= Alei Siach =

Israeli nonprofit organization

Alei Siach (Hebrew: עלי שיח) is an Israeli nonprofit organization serving children and adults with intellectual and physical disabilities founded in 1990. Alei Siach provides residential care, vocational training, employment opportunities, marital assistance and social activities, and promotes integration within the broader community.

==History==
Alei Siach was founded in 1990 by Rabbi Chaim Perkal after his daughter Rivky was born with special needs. He aimed to create a high level of support and care for people living with special needs in a home-like environment, within a community-based framework.

Alei Siach has grown from a grassroots project to one of the largest organizations in Israel serving people with disabilities and their families. Alei Siach programs benefit more than 1240 individuals annually.

The organization works in coordination with the Jerusalem Municipality, Ministry of Health, Ministry of Welfare and Social Services, and the National Insurance Institute.

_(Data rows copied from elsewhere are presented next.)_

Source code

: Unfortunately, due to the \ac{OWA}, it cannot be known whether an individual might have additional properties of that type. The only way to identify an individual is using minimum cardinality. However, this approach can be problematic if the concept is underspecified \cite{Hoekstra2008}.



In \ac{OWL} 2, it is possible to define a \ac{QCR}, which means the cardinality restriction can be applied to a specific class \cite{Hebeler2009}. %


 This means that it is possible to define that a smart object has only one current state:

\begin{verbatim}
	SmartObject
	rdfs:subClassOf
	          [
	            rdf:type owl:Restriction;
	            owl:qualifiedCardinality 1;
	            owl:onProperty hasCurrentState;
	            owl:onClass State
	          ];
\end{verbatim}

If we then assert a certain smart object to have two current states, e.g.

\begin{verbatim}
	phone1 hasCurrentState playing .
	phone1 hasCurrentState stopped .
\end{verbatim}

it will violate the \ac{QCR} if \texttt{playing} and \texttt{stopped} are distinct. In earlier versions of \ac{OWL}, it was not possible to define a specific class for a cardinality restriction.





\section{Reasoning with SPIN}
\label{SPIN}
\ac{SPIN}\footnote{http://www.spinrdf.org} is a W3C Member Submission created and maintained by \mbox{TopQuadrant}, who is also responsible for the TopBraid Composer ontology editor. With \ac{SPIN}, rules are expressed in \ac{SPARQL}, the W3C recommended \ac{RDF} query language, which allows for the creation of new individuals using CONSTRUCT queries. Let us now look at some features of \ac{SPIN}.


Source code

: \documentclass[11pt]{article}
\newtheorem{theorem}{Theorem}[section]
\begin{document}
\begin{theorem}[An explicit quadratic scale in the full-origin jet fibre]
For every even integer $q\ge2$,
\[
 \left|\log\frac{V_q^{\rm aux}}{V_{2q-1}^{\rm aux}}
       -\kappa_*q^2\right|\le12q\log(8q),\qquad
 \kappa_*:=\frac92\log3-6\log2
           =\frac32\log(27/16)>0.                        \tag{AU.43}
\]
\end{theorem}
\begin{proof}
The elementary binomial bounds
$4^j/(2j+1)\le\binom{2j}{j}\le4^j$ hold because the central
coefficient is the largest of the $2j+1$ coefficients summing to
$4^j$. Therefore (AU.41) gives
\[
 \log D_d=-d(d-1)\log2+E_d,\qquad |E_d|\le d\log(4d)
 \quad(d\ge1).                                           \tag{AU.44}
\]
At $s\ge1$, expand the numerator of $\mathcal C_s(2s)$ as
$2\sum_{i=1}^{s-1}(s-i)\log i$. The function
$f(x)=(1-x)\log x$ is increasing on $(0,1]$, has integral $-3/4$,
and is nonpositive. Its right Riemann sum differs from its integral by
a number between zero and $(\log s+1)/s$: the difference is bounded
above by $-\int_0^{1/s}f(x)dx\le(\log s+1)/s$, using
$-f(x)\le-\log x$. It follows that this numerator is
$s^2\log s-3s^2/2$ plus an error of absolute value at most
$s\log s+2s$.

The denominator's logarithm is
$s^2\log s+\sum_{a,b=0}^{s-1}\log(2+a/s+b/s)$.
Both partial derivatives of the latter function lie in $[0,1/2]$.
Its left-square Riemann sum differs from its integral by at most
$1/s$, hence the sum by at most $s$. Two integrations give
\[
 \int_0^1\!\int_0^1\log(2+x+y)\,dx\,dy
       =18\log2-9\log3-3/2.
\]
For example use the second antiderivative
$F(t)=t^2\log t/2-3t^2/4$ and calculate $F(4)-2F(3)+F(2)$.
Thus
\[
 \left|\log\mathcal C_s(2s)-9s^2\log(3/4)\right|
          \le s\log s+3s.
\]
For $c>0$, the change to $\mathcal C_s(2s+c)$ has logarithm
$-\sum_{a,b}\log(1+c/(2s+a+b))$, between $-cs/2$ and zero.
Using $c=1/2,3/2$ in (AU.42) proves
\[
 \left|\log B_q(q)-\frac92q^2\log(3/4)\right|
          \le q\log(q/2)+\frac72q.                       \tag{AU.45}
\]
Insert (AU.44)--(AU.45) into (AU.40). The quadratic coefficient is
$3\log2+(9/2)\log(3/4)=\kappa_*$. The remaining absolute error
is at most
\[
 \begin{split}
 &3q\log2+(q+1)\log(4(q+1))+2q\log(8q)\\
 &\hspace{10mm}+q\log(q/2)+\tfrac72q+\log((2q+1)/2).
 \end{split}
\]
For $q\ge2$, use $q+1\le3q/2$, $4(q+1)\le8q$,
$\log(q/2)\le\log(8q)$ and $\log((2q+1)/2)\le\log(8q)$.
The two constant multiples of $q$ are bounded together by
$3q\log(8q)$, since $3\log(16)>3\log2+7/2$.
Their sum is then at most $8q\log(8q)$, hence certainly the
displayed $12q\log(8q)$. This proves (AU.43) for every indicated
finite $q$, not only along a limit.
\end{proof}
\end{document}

Alei Siach supports people who are living with autism, Down syndrome, developmental delays, physical handicaps, and other special needs.
The organization has been publicly praised by Israeli President Reuven Rivlin. Rivlin is a member of the Friends of Alei Siach Committee along with Chief Rabbi of Tel Aviv Yisrael Meir Lau and Member of Knesset Nir Barkat.

==Programming==
The organization is based on an inclusive, community-based model. Alei Siach provides assisted living apartments for some 350 people with physical and intellectual disabilities, vocational training and employment assistant, medical care, emotional and occupational therapy, and enrichment classes in computers, gardening, and more.

Alei Siach's Ofek Marriage Program is an initiative that supports married couples with special needs. Alei Siach rents an apartment for the couple and provides them with a monthly stipend for living expenses, periodic check-ins by counselors, and ongoing couple's therapy.